§ Action item: Each entry below must be written out exactly, with pictures left out.

§ Records for this task:
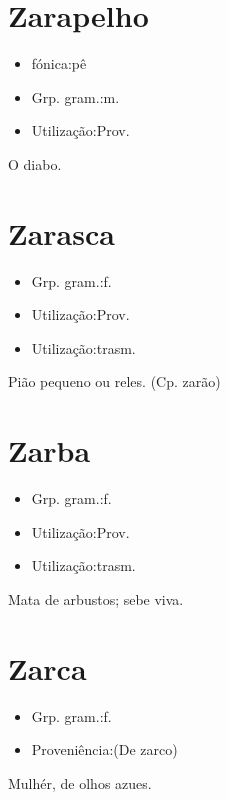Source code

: \section{Zarapelho}
\begin{itemize}
\item {fónica:pê}
\end{itemize}
\begin{itemize}
\item {Grp. gram.:m.}
\end{itemize}
\begin{itemize}
\item {Utilização:Prov.}
\end{itemize}
O diabo.
\section{Zarasca}
\begin{itemize}
\item {Grp. gram.:f.}
\end{itemize}
\begin{itemize}
\item {Utilização:Prov.}
\end{itemize}
\begin{itemize}
\item {Utilização:trasm.}
\end{itemize}
Pião pequeno ou reles.
(Cp. \textunderscore zarão\textunderscore )
\section{Zarba}
\begin{itemize}
\item {Grp. gram.:f.}
\end{itemize}
\begin{itemize}
\item {Utilização:Prov.}
\end{itemize}
\begin{itemize}
\item {Utilização:trasm.}
\end{itemize}
Mata de arbustos; sebe viva.
\section{Zarca}
\begin{itemize}
\item {Grp. gram.:f.}
\end{itemize}
\begin{itemize}
\item {Proveniência:(De \textunderscore zarco\textunderscore )}
\end{itemize}
Mulhér, de olhos azues.
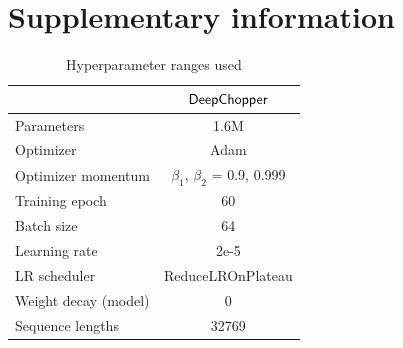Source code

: \documentclass[pdflatex,sn-nature, lineno]{sn-jnl}%
\theoremstyle{thmstyleone}%
\theoremstyle{thmstyletwo}%
\theoremstyle{thmstylethree}%
\begin{document}



\newpage

\section{Supplementary information}

\renewcommand{\figurename}{Supplementary Fig.}
\renewcommand{\tablename}{Supplementary Table}




\begin{table}
	\centering
	\caption{Hyperparameter ranges used}\label{tab:hyperparameter}
	\begin{tabular}{lc}
		\toprule
		                     & {$\sf DeepChopper$}               \\
		\midrule
		Parameters           & 1.6M                              \\
		Optimizer            & Adam                             \\
		Optimizer momentum   & $\beta_1$, $\beta_2$ = 0.9, 0.999 \\
		Training epoch       & 60                                \\
		Batch size           & 64                                \\
		Learning rate        & 2e-5                     \\
		LR scheduler         & ReduceLROnPlateau                 \\
		Weight decay (model) & 0                         \\
		Sequence lengths     & 32769                             \\
		\midrule
	\end{tabular}
\end{table}
\end{document}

§ Response below:
Source code

: \section{Zarapelho}
\begin{itemize}
\item {fónica:pê}
\end{itemize}
\begin{itemize}
\item {Grp. gram.:m.}
\end{itemize}
\begin{itemize}
\item {Utilização:Prov.}
\end{itemize}
O diabo.
\section{Zarasca}
\begin{itemize}
\item {Grp. gram.:f.}
\end{itemize}
\begin{itemize}
\item {Utilização:Prov.}
\end{itemize}
\begin{itemize}
\item {Utilização:trasm.}
\end{itemize}
Pião pequeno ou reles.
(Cp. \textunderscore zarão\textunderscore )
\section{Zarba}
\begin{itemize}
\item {Grp. gram.:f.}
\end{itemize}
\begin{itemize}
\item {Utilização:Prov.}
\end{itemize}
\begin{itemize}
\item {Utilização:trasm.}
\end{itemize}
Mata de arbustos; sebe viva.
\section{Zarca}
\begin{itemize}
\item {Grp. gram.:f.}
\end{itemize}
\begin{itemize}
\item {Proveniência:(De \textunderscore zarco\textunderscore )}
\end{itemize}
Mulhér, de olhos azues.
Source code

: \documentclass[pdflatex,sn-nature, lineno]{sn-jnl}%
\theoremstyle{thmstyleone}%
\theoremstyle{thmstyletwo}%
\theoremstyle{thmstylethree}%
\begin{document}



\newpage

\section{Supplementary information}

\renewcommand{\figurename}{Supplementary Fig.}
\renewcommand{\tablename}{Supplementary Table}




\begin{table}
	\centering
	\caption{Hyperparameter ranges used}\label{tab:hyperparameter}
	\begin{tabular}{lc}
		\toprule
		                     & {$\sf DeepChopper$}               \\
		\midrule
		Parameters           & 1.6M                              \\
		Optimizer            & Adam                             \\
		Optimizer momentum   & $\beta_1$, $\beta_2$ = 0.9, 0.999 \\
		Training epoch       & 60                                \\
		Batch size           & 64                                \\
		Learning rate        & 2e-5                     \\
		LR scheduler         & ReduceLROnPlateau                 \\
		Weight decay (model) & 0                         \\
		Sequence lengths     & 32769                             \\
		\midrule
	\end{tabular}
\end{table}
\end{document}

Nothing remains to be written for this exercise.